BEGIN Records provided
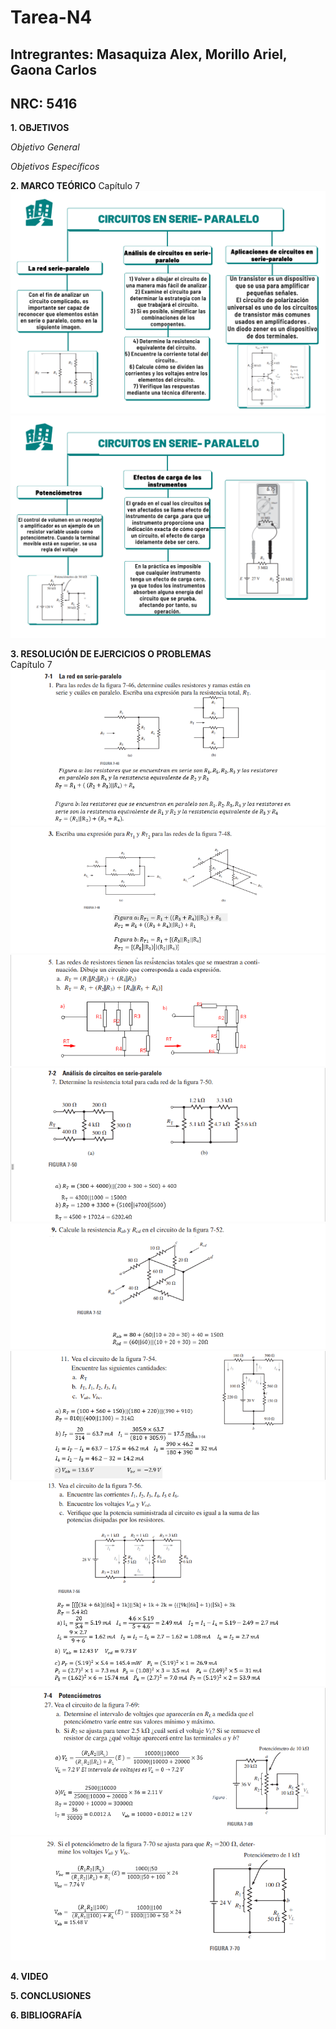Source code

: # Tarea-N4
## Intregrantes: Masaquiza Alex, Morillo Ariel, Gaona Carlos
## NRC: 5416

**1. OBJETIVOS**

_Objetivo General_

_Objetivos Específicos_


**2. MARCO TEÓRICO**
Capítulo 7    
![Mapa 7]( https://github.com/AlexMP98/Tarea-N4/blob/main/Imagenes/Cap7.png )    
![Mapa 7.1]( https://github.com/AlexMP98/Tarea-N4/blob/main/Imagenes/Cap7_1.png )    



**3. RESOLUCIÓN DE EJERCICIOS O PROBLEMAS**   
Capítulo 7   
![1]( https://github.com/AlexMP98/Tarea-N4/blob/main/Imagenes/1.png )    
![3]( https://github.com/AlexMP98/Tarea-N4/blob/main/Imagenes/3.png )   
![5]( https://github.com/AlexMP98/Tarea-N4/blob/main/Imagenes/5.png )      
![7]( https://github.com/AlexMP98/Tarea-N4/blob/main/Imagenes/7.png )      
![9]( https://github.com/AlexMP98/Tarea-N4/blob/main/Imagenes/9.png )     
![11]( https://github.com/AlexMP98/Tarea-N4/blob/main/Imagenes/11.png )     
![13]( https://github.com/AlexMP98/Tarea-N4/blob/main/Imagenes/13.png )       
![27]( https://github.com/AlexMP98/Tarea-N4/blob/main/Imagenes/27.png )     
![29]( https://github.com/AlexMP98/Tarea-N4/blob/main/Imagenes/29.png )     

**4. VIDEO**

**5. CONCLUSIONES**

**6. BIBLIOGRAFÍA**


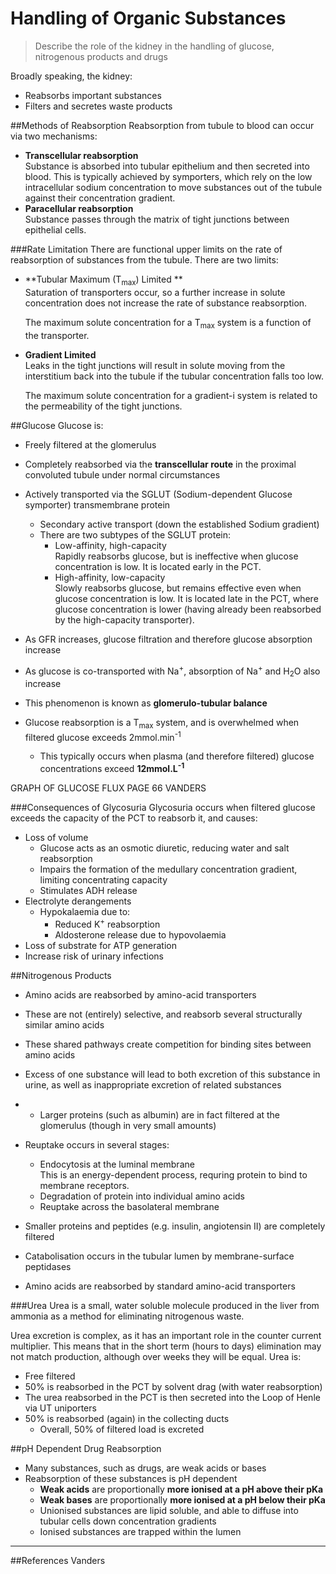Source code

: # Handling of Organic Substances
> Describe the role of the kidney in the handling of glucose, nitrogenous products and drugs

Broadly speaking, the kidney:
* Reabsorbs important substances
* Filters and secretes waste products

##Methods of Reabsorption
Reabsorption from tubule to blood can occur via two mechanisms:
* **Transcellular reabsorption**  
Substance is absorbed into tubular epithelium and then secreted into blood. This is typically achieved by symporters, which rely on the low intracellular sodium concentration to move substances out of the tubule against their concentration gradient.
* **Paracellular reabsorption**  
Substance passes through the matrix of tight junctions between epithelial cells.

###Rate Limitation
There are functional upper limits on the rate of reabsorption of substances from the tubule. There are two limits:
* **Tubular Maximum (T<sub>max</sub>) Limited **  
Saturation of transporters occur, so a further increase in solute concentration does not increase the rate of substance reabsorption.

  The maximum solute concentration for a T<sub>max</sub> system is a function of the transporter.

* **Gradient Limited**  
Leaks in the tight junctions will result in solute moving from the interstitium back into the tubule if the tubular concentration falls too low.

  The maximum solute concentration for a gradient-i system is related to the permeability of the tight junctions.


##Glucose
Glucose is:
* Freely filtered at the glomerulus
* Completely reabsorbed via the **transcellular route** in the proximal convoluted tubule under normal circumstances
* Actively transported via the SGLUT (Sodium-dependent Glucose symporter) transmembrane protein
  * Secondary active transport (down the established Sodium gradient)
  * There are two subtypes of the SGLUT protein:
    * Low-affinity, high-capacity  
    Rapidly reabsorbs glucose, but is ineffective when glucose concentration is low. It is located early in the PCT.
    * High-affinity, low-capacity  
    Slowly reabsorbs glucose, but remains effective even when glucose concentration is low. It is located late in the PCT, where glucose concentration is lower (having already been reabsorbed by the high-capacity transporter).


* As GFR increases, glucose filtration and therefore glucose absorption increase
* As glucose is co-transported with Na<sup>+</sup>, absorption of Na<sup>+</sup> and H<sub>2</sub>O also increase
* This phenomenon is known as **glomerulo-tubular balance**


* Glucose reabsorption is a T<sub>max</sub> system, and is overwhelmed when filtered glucose exceeds 2mmol.min<sup>-1</sup>
  * This typically occurs when plasma (and therefore filtered) glucose concentrations exceed **12mmol.L<sup>-1</sup>**

GRAPH OF GLUCOSE FLUX PAGE 66 VANDERS


###Consequences of Glycosuria
Glycosuria occurs when filtered glucose exceeds the capacity of the PCT to reabsorb it, and causes:
* Loss of volume
  * Glucose acts as an osmotic diuretic, reducing water and salt reabsorption
  * Impairs the formation of the medullary concentration gradient, limiting concentrating capacity
  * Stimulates ADH release
* Electrolyte derangements
  * Hypokalaemia due to:
    * Reduced K<sup>+</sup> reabsorption
    * Aldosterone release due to hypovolaemia
* Loss of substrate for ATP generation
* Increase risk of urinary infections

##Nitrogenous Products
* Amino acids are reabsorbed by amino-acid transporters  
* These are not (entirely) selective, and reabsorb several structurally similar amino acids
* These shared pathways create competition for binding sites between amino acids
* Excess of one substance will lead to both excretion of this substance in urine, as well as inappropriate excretion of related substances

* * Larger proteins (such as albumin) are in fact filtered at the glomerulus (though in very small amounts)
* Reuptake occurs in several stages:
  * Endocytosis at the luminal membrane  
  This is an energy-dependent process, requring protein to bind to membrane receptors.
  * Degradation of protein into individual amino acids
  * Reuptake across the basolateral membrane

* Smaller proteins and peptides (e.g. insulin, angiotensin II) are completely filtered
* Catabolisation occurs in the tubular lumen by membrane-surface peptidases
* Amino acids are reabsorbed by standard amino-acid transporters

###Urea
Urea is a small, water soluble molecule produced in the liver from ammonia as a method for eliminating nitrogenous waste. 

Urea excretion is complex, as it has an important role in the counter current multiplier. This means that in the short term (hours to days) elimination may not match production, although over weeks they will be equal. Urea is:
* Free filtered
* 50% is reabsorbed in the PCT by solvent drag (with water reabsorption)
* The urea reabsorbed in the PCT is then secreted into the Loop of Henle via UT uniporters
* 50% is reabsorbed (again) in the collecting ducts
  * Overall, 50% of filtered load is excreted


##pH Dependent Drug Reabsorption
* Many substances, such as drugs, are weak acids or bases
* Reabsorption of these substances is pH dependent
  * **Weak acids** are proportionally **more ionised at a pH above their pKa**
  * **Weak bases** are proportionally **more ionised at a pH below their pKa**
  * Unionised substances are lipid soluble, and able to diffuse into tubular cells down concentration gradients
  * Ionised substances are trapped within the lumen 

---
##References
Vanders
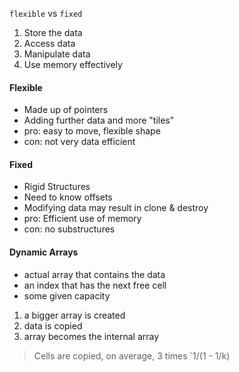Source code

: `flexible` vs `fixed`

1. Store the data
2. Access data
3. Manipulate data
4. Use memory effectively


#### Flexible
- Made up of pointers
- Adding further data and more "tiles"
- pro: easy to move, flexible shape
- con: not very data efficient

#### Fixed
- Rigid Structures
- Need to know offsets
- Modifying data may result in clone & destroy
- pro: Efficient use of memory
- con: no substructures


#### Dynamic Arrays
- actual array that contains the data
- an index that has the next free cell
- some given capacity

1. a bigger array is created
2. data is copied
3. array becomes the internal array

> Cells are copied, on average, 3 times
> `1/(1 - 1/k)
END Records provided
▶ [What is expected] Transcribe each line of the data above, unaltered, from the one where "by membrane-surface peptidases" appears to the one where "acids or bases" appears, inclusive of both.

▶ [Exercise response]
* Catabolisation occurs in the tubular lumen by membrane-surface peptidases
* Amino acids are reabsorbed by standard amino-acid transporters

###Urea
Urea is a small, water soluble molecule produced in the liver from ammonia as a method for eliminating nitrogenous waste. 

Urea excretion is complex, as it has an important role in the counter current multiplier. This means that in the short term (hours to days) elimination may not match production, although over weeks they will be equal. Urea is:
* Free filtered
* 50% is reabsorbed in the PCT by solvent drag (with water reabsorption)
* The urea reabsorbed in the PCT is then secreted into the Loop of Henle via UT uniporters
* 50% is reabsorbed (again) in the collecting ducts
  * Overall, 50% of filtered load is excreted


##pH Dependent Drug Reabsorption
* Many substances, such as drugs, are weak acids or bases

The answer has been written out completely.